(Records contained in a dataset)
• • • •

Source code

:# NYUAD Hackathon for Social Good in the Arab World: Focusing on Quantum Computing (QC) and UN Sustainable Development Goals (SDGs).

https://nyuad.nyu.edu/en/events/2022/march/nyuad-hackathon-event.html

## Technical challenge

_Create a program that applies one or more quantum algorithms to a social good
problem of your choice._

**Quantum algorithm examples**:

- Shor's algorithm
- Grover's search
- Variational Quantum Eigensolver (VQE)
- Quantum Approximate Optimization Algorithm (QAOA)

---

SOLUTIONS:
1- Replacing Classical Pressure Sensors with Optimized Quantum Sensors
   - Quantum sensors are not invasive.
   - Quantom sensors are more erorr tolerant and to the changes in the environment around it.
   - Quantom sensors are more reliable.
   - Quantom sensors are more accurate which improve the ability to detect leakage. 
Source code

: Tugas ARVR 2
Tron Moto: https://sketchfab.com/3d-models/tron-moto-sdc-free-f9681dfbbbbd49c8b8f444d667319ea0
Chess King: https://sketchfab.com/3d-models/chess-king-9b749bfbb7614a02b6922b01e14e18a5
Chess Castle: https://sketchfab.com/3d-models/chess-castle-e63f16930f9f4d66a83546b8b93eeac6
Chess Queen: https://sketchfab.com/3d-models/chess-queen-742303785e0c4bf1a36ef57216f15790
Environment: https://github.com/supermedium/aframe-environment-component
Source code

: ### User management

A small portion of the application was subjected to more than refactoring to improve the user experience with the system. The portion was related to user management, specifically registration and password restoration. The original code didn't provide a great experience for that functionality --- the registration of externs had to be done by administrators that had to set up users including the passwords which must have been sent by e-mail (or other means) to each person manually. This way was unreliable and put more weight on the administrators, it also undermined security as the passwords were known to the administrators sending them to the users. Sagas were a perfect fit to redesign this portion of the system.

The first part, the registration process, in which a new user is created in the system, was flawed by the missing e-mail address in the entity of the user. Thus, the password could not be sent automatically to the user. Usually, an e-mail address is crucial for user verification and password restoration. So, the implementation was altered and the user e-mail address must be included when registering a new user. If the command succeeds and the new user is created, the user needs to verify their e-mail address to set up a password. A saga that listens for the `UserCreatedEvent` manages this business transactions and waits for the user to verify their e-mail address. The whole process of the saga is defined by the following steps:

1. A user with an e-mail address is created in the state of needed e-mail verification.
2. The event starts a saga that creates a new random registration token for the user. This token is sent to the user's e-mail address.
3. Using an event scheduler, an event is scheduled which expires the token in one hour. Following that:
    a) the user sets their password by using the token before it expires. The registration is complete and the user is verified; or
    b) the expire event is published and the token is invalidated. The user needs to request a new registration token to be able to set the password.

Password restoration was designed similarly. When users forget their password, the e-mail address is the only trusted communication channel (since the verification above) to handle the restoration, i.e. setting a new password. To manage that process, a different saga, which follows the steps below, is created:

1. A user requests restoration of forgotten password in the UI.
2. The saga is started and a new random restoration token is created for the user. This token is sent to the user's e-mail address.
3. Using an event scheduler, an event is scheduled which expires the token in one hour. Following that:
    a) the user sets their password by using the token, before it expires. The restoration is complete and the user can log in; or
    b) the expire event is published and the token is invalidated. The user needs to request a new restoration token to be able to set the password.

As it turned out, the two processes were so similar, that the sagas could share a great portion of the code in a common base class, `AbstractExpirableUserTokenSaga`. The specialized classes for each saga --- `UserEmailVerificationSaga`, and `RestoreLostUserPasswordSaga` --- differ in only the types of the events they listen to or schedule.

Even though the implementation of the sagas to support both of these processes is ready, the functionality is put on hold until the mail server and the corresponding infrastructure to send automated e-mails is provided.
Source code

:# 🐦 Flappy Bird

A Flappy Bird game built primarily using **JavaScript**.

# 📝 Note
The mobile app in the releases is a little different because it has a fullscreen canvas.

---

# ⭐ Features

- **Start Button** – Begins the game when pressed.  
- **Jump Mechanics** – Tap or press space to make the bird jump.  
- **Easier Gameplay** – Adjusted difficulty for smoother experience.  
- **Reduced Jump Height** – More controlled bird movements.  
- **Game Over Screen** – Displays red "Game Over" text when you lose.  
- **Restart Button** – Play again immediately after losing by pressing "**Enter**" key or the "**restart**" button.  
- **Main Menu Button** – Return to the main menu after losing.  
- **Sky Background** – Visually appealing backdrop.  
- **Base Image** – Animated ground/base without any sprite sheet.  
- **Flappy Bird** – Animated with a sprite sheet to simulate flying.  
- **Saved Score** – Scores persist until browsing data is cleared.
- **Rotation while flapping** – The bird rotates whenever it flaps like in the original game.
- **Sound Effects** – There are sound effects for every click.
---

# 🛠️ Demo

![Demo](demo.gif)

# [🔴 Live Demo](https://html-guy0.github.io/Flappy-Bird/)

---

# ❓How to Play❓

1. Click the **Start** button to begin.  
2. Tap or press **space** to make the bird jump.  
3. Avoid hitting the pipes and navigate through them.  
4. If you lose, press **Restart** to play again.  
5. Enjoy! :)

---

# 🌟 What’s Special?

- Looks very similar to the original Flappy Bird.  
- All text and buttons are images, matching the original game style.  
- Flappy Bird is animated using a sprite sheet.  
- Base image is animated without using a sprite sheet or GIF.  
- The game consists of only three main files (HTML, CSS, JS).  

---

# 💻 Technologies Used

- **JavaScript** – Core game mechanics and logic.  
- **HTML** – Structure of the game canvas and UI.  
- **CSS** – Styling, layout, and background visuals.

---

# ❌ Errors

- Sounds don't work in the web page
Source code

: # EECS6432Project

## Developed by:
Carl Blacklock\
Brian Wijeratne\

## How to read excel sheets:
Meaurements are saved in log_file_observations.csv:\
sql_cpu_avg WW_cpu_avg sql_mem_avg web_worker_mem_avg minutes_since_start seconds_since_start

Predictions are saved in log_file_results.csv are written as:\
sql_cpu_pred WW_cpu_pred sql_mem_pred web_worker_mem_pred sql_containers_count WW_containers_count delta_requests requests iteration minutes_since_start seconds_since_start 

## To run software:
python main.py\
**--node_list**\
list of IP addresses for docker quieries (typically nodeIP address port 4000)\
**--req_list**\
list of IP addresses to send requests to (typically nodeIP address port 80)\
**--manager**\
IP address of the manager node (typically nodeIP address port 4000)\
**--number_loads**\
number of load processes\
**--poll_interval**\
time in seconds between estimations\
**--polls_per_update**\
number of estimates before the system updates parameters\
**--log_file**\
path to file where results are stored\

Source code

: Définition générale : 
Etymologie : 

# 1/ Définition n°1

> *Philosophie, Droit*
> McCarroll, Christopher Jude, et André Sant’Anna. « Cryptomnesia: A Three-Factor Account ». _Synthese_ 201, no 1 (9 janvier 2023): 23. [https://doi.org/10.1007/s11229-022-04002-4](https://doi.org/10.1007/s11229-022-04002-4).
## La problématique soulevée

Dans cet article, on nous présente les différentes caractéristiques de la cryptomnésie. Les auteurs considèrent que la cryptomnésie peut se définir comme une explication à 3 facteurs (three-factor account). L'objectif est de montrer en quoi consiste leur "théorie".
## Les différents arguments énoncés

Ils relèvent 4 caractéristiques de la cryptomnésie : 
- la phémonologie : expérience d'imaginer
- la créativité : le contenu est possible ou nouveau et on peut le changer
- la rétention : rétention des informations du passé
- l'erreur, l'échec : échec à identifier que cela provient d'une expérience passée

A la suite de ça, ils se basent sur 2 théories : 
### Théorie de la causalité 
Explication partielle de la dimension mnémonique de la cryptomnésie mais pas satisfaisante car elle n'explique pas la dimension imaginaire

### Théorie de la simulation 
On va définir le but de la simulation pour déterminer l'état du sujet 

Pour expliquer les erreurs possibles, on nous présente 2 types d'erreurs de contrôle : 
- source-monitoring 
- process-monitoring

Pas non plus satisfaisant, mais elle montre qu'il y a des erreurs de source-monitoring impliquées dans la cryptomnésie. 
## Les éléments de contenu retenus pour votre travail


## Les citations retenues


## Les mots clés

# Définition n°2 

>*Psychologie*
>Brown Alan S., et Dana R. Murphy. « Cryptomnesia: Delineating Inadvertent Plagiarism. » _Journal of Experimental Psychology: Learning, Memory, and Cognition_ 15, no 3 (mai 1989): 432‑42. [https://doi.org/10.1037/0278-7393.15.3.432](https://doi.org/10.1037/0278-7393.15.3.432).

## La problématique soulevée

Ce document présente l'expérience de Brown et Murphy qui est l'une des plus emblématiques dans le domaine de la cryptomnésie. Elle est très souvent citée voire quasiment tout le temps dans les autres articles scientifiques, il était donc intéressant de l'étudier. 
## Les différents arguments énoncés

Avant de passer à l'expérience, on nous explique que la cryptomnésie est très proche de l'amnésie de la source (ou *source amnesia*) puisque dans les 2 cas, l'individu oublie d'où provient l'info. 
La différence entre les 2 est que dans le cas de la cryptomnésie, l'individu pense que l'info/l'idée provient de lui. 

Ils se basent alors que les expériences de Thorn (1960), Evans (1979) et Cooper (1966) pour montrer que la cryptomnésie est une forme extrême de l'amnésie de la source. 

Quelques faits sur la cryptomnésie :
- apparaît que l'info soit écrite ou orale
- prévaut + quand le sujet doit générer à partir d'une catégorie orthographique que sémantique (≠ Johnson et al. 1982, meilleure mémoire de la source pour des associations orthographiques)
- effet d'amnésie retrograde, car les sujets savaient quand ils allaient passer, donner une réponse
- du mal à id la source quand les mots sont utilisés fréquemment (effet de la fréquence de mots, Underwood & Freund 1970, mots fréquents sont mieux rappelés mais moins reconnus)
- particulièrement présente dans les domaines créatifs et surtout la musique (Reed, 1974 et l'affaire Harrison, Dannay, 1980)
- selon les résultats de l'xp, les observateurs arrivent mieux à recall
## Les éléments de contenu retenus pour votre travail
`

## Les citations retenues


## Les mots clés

• • • •

*EXERCISE*. Extract the first line above and each line after it up to and including the one with "A small portion", please, exactly and with nothing else.

*ANSWER FOR THIS EXERCISE*.
Source code

:# NYUAD Hackathon for Social Good in the Arab World: Focusing on Quantum Computing (QC) and UN Sustainable Development Goals (SDGs).

https://nyuad.nyu.edu/en/events/2022/march/nyuad-hackathon-event.html

## Technical challenge

_Create a program that applies one or more quantum algorithms to a social good
problem of your choice._

**Quantum algorithm examples**:

- Shor's algorithm
- Grover's search
- Variational Quantum Eigensolver (VQE)
- Quantum Approximate Optimization Algorithm (QAOA)

---

SOLUTIONS:
1- Replacing Classical Pressure Sensors with Optimized Quantum Sensors
   - Quantum sensors are not invasive.
   - Quantom sensors are more erorr tolerant and to the changes in the environment around it.
   - Quantom sensors are more reliable.
   - Quantom sensors are more accurate which improve the ability to detect leakage. 
Source code

: Tugas ARVR 2
Tron Moto: https://sketchfab.com/3d-models/tron-moto-sdc-free-f9681dfbbbbd49c8b8f444d667319ea0
Chess King: https://sketchfab.com/3d-models/chess-king-9b749bfbb7614a02b6922b01e14e18a5
Chess Castle: https://sketchfab.com/3d-models/chess-castle-e63f16930f9f4d66a83546b8b93eeac6
Chess Queen: https://sketchfab.com/3d-models/chess-queen-742303785e0c4bf1a36ef57216f15790
Environment: https://github.com/supermedium/aframe-environment-component
Source code

: ### User management

A small portion of the application was subjected to more than refactoring to improve the user experience with the system. The portion was related to user management, specifically registration and password restoration. The original code didn't provide a great experience for that functionality --- the registration of externs had to be done by administrators that had to set up users including the passwords which must have been sent by e-mail (or other means) to each person manually. This way was unreliable and put more weight on the administrators, it also undermined security as the passwords were known to the administrators sending them to the users. Sagas were a perfect fit to redesign this portion of the system.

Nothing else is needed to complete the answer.